Each plan, even if it’s preceded by a smaller one before, can often provoke anxiety in parents and carers. And this in turn triggers some often heated interactions with the intrepid planners. For this reason, the discussions are often avoided during the exam period as much as possible, only to rear their head towards the end as everyone – including the parents and carers – is frantic for the finish line and ready to kick back, relax and celebrate.
So, how best to handle the post-exam rites of passage in a constructive way that allows everyone to feel less anxious, excited and able to maintain a good relationship?
Understanding our feelings
Underneath the discussions and the arguments there’s a whole set of feelings that need acknowledging and addressing. When we sit back and allow ourselves time to reflect, we can see that what’s fuelling this is anxiety.
As a psychotherapist, I work with clients firstly to hear the challenges they face and then to look at the ‘narrative’, the way they tell the story. As we unpick and challenge the narrative we can start to see some of the feelings underneath and also some of the ‘myths’ we tell ourselves, which reflect our beliefs, thoughts and emotions. And very often, anxiety is a feature.
Unpicking the anxiety
As we’re asking the questions about the plans, if we can understand what’s fuelling them, we can affect the tone, the volume and the success of the discussion and perhaps keep all parties in the room! So it’s helpful to challenge yourself with questions like: why am I asking this? What are my concerns?
I’ve written a lot about anxiety, in fact my thesis over a decade ago looked at the impact of parenthood on anxiety, and it feels like there are two main things to consider here.
First is the anxiety about the safety of the teenager and what that means, and second is anxiety about being the kind of parent you want to be. And one leads on to the other. Carl Rogers talks about the Ideal Self – the self we want to be – and within this we see may see here the idea of an Ideal Parent. We’ll have ideas about the kind of parent we want to be as we approach the travel discussions. Perhaps it’s an enabling parent, a non-worrying parent, a laid-back parent. And then there’s the Real Self, the self we actually experience in the situation.

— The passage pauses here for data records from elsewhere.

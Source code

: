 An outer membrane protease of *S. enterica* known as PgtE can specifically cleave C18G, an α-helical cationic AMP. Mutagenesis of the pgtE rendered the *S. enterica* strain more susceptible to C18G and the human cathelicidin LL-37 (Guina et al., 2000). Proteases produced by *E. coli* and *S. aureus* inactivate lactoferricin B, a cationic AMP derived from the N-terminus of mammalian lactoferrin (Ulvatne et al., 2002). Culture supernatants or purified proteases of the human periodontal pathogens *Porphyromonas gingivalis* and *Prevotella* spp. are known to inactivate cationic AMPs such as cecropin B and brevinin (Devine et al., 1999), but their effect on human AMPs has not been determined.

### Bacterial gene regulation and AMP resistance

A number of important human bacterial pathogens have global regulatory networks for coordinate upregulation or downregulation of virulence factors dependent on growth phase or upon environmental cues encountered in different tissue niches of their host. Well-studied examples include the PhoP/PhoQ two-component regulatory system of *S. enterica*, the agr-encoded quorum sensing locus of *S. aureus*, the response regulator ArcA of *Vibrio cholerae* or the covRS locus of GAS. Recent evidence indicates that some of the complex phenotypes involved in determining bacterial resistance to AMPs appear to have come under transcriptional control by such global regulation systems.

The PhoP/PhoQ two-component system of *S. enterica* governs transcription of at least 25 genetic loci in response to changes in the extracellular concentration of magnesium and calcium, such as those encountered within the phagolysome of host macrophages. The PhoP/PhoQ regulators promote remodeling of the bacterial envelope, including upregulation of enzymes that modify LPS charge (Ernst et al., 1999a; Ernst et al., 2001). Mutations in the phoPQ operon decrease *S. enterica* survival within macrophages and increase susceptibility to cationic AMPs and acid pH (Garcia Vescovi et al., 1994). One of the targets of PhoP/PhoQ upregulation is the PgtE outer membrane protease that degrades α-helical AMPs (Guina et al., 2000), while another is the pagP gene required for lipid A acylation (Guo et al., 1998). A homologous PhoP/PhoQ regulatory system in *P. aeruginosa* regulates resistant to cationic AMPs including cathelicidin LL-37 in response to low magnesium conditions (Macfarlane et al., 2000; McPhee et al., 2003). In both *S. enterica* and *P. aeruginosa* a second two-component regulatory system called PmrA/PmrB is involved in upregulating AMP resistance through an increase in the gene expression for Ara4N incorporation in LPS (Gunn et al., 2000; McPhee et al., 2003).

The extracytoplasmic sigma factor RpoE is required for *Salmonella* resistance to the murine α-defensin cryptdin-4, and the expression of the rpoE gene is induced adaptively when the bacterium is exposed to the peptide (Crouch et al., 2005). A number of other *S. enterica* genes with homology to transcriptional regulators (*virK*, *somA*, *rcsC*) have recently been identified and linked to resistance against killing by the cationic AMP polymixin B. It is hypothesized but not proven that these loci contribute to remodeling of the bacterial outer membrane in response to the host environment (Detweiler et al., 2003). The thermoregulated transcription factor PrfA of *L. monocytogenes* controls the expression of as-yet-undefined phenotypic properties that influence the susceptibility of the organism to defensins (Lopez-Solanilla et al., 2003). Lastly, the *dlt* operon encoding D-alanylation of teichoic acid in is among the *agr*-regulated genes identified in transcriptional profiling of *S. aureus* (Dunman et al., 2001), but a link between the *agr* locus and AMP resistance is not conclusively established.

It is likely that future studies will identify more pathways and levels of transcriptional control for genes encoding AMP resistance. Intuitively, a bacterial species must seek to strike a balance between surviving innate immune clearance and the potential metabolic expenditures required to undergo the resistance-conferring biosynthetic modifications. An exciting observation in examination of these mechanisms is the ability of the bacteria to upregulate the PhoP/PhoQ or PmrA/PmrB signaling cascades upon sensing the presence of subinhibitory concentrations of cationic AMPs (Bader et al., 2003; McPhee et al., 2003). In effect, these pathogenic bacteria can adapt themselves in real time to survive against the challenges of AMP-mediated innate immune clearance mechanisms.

Rogers states that the greater the gap or the incongruity between the two, the greater the anxiety. And so we have a double whammy. We have anxiety around the plans themselves and we have anxiety around the kind of parents we find ourselves to be in the discussions as we approach the latest parent-challenge.
Understanding what we need
Once we recognise that anxiety is underpinning the tone of the talks we can start to address it. Own your part in the discussions and be honest. And then aim to work in a collaborative way to work out how to do this. Look at how to move from a ‘no’ to a ‘this is how I’m feeling, I’m really excited for you and also obviously want to make it safe, could we work out how to do this?’ This allows a much better tone of discussion – hello Ideal Parent? – and starts to be a more productive conversation. Approached in a more collaborative way, plans and details can start to emerge. Once all parties understand the reasons for the questions, information can start to be forthcoming because the teenager understands why it’s needed. And that it’s not about them or your trust in them and their abilities, it’s about your own anxieties.
The anxiety of your teenager
At the same time as our own emotions there are also those of the teenager. With their peer group making plans there’s a certain amount of pressure to join in and they too will have their own feelings and anxieties around it, perhaps not reflected upon or expressed.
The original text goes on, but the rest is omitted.